| INFORMATION GIVEN |

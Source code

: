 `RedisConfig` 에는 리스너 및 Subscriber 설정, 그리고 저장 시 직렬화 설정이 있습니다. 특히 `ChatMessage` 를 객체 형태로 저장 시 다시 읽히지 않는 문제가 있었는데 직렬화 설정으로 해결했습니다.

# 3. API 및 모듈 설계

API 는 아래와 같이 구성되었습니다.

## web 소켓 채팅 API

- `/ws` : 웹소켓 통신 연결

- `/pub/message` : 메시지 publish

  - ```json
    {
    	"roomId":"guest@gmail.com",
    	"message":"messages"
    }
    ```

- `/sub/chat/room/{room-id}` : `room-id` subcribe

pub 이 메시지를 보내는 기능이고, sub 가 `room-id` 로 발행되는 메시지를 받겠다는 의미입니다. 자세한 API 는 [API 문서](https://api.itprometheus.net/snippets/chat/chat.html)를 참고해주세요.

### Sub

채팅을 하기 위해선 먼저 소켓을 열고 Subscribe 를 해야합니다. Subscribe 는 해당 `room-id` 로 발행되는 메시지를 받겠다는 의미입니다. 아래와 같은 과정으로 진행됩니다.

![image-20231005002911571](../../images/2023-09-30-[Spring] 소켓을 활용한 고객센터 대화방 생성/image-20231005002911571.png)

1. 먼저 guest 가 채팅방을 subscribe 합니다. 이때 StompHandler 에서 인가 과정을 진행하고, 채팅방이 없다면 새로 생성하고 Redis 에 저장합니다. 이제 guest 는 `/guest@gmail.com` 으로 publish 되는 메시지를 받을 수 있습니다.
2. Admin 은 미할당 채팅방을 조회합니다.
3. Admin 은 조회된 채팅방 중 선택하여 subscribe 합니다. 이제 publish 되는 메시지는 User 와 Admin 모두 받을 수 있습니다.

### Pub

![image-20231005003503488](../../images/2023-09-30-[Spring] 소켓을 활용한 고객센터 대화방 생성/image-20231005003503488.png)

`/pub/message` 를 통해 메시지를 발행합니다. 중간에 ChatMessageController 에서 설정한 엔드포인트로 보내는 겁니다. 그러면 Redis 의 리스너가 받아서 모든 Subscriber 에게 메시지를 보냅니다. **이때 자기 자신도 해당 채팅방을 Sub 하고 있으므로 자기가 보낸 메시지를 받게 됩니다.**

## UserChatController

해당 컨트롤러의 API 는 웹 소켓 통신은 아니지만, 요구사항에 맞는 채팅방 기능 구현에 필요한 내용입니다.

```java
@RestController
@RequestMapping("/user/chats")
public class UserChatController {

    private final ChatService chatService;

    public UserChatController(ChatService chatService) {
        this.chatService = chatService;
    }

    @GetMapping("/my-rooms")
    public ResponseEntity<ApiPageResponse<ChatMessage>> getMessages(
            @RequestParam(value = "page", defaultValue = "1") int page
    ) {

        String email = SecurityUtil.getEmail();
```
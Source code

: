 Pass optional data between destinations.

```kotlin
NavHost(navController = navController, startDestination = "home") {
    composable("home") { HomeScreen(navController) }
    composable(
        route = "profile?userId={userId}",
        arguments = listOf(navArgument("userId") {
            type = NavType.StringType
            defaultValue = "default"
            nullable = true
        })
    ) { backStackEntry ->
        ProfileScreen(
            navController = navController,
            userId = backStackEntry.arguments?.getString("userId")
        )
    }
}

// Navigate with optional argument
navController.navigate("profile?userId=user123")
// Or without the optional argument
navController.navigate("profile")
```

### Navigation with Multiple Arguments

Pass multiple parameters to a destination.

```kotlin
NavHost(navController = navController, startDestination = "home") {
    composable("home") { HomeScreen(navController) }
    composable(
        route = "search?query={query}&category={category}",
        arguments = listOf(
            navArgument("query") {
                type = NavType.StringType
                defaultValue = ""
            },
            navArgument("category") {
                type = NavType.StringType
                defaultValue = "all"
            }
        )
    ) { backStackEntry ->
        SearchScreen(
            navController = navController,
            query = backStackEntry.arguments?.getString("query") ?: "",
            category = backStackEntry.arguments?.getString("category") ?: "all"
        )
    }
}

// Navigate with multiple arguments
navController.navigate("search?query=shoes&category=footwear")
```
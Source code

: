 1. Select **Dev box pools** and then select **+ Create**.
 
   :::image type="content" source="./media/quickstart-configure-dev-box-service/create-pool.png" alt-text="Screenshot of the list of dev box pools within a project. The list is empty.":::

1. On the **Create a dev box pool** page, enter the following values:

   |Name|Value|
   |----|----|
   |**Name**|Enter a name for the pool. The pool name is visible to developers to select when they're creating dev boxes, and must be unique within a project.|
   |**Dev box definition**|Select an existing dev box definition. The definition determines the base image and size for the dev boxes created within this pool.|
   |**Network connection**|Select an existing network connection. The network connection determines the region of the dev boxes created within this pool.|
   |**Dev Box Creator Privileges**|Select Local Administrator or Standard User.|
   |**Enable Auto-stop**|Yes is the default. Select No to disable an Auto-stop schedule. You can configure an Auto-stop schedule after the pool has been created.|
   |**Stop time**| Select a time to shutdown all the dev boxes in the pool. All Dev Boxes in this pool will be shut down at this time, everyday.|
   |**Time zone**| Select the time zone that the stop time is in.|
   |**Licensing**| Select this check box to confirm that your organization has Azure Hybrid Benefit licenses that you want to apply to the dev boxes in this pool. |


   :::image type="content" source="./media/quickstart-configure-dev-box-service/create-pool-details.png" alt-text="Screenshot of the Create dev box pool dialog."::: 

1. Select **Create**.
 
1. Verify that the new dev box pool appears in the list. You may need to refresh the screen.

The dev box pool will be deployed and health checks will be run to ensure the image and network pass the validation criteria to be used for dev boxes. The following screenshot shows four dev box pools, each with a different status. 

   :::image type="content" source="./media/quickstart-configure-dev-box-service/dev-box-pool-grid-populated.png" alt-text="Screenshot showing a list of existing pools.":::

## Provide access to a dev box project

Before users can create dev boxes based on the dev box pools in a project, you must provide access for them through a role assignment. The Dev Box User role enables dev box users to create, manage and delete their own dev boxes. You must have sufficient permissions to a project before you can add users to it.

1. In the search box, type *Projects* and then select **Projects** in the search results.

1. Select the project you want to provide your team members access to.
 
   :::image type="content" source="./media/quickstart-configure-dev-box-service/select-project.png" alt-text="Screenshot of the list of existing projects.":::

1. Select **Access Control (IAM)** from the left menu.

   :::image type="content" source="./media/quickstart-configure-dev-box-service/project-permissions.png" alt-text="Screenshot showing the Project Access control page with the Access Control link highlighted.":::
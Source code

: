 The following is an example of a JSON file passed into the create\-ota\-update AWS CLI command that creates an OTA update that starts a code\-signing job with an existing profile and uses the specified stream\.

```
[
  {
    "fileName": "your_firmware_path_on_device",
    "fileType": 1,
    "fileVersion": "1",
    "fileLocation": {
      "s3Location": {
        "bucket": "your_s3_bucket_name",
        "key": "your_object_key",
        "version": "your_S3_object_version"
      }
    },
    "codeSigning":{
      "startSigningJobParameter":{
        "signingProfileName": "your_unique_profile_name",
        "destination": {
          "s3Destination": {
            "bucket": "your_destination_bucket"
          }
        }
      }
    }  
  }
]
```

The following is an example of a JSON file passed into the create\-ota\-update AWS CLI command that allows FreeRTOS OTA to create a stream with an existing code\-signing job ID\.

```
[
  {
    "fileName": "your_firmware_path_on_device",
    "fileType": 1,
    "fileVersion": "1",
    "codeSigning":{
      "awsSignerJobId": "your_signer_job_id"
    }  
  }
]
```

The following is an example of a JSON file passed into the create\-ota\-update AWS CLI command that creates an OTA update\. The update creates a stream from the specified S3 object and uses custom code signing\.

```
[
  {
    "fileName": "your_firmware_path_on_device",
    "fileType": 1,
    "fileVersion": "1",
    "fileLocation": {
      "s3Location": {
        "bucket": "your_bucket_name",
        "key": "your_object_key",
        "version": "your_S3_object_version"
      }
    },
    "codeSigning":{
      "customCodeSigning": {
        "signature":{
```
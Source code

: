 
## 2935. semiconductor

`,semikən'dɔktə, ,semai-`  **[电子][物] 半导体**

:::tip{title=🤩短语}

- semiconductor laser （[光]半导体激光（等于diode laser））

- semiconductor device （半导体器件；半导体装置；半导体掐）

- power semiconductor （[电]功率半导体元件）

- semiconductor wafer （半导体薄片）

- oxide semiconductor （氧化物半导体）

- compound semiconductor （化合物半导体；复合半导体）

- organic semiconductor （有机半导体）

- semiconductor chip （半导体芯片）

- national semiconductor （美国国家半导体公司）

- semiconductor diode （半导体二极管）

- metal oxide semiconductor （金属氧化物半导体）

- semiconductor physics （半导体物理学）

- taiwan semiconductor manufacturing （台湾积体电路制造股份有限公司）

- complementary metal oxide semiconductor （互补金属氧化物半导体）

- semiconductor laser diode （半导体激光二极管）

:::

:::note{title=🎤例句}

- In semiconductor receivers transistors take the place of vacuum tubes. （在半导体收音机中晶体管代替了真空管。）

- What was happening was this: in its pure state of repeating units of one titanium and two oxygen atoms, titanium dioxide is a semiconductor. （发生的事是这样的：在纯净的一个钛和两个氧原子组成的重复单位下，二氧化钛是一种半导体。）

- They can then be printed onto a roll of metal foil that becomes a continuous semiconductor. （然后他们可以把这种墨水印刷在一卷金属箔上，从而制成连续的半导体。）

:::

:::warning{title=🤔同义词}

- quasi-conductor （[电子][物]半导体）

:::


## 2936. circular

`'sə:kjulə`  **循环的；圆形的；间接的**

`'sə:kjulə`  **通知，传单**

| WORK ITEM |
The stopping point is the line containing "고객센터 대화방 생성/image-20231005002911571.png)". Reproduce exactly every line of the material from the first through that one.

| THE COMPLETED TASK |
Source code

: `RedisConfig` 에는 리스너 및 Subscriber 설정, 그리고 저장 시 직렬화 설정이 있습니다. 특히 `ChatMessage` 를 객체 형태로 저장 시 다시 읽히지 않는 문제가 있었는데 직렬화 설정으로 해결했습니다.

# 3. API 및 모듈 설계

API 는 아래와 같이 구성되었습니다.

## web 소켓 채팅 API

- `/ws` : 웹소켓 통신 연결

- `/pub/message` : 메시지 publish

  - ```json
    {
    	"roomId":"guest@gmail.com",
    	"message":"messages"
    }
    ```

- `/sub/chat/room/{room-id}` : `room-id` subcribe

pub 이 메시지를 보내는 기능이고, sub 가 `room-id` 로 발행되는 메시지를 받겠다는 의미입니다. 자세한 API 는 [API 문서](https://api.itprometheus.net/snippets/chat/chat.html)를 참고해주세요.

### Sub

채팅을 하기 위해선 먼저 소켓을 열고 Subscribe 를 해야합니다. Subscribe 는 해당 `room-id` 로 발행되는 메시지를 받겠다는 의미입니다. 아래와 같은 과정으로 진행됩니다.

![image-20231005002911571](../../images/2023-09-30-[Spring] 소켓을 활용한 고객센터 대화방 생성/image-20231005002911571.png)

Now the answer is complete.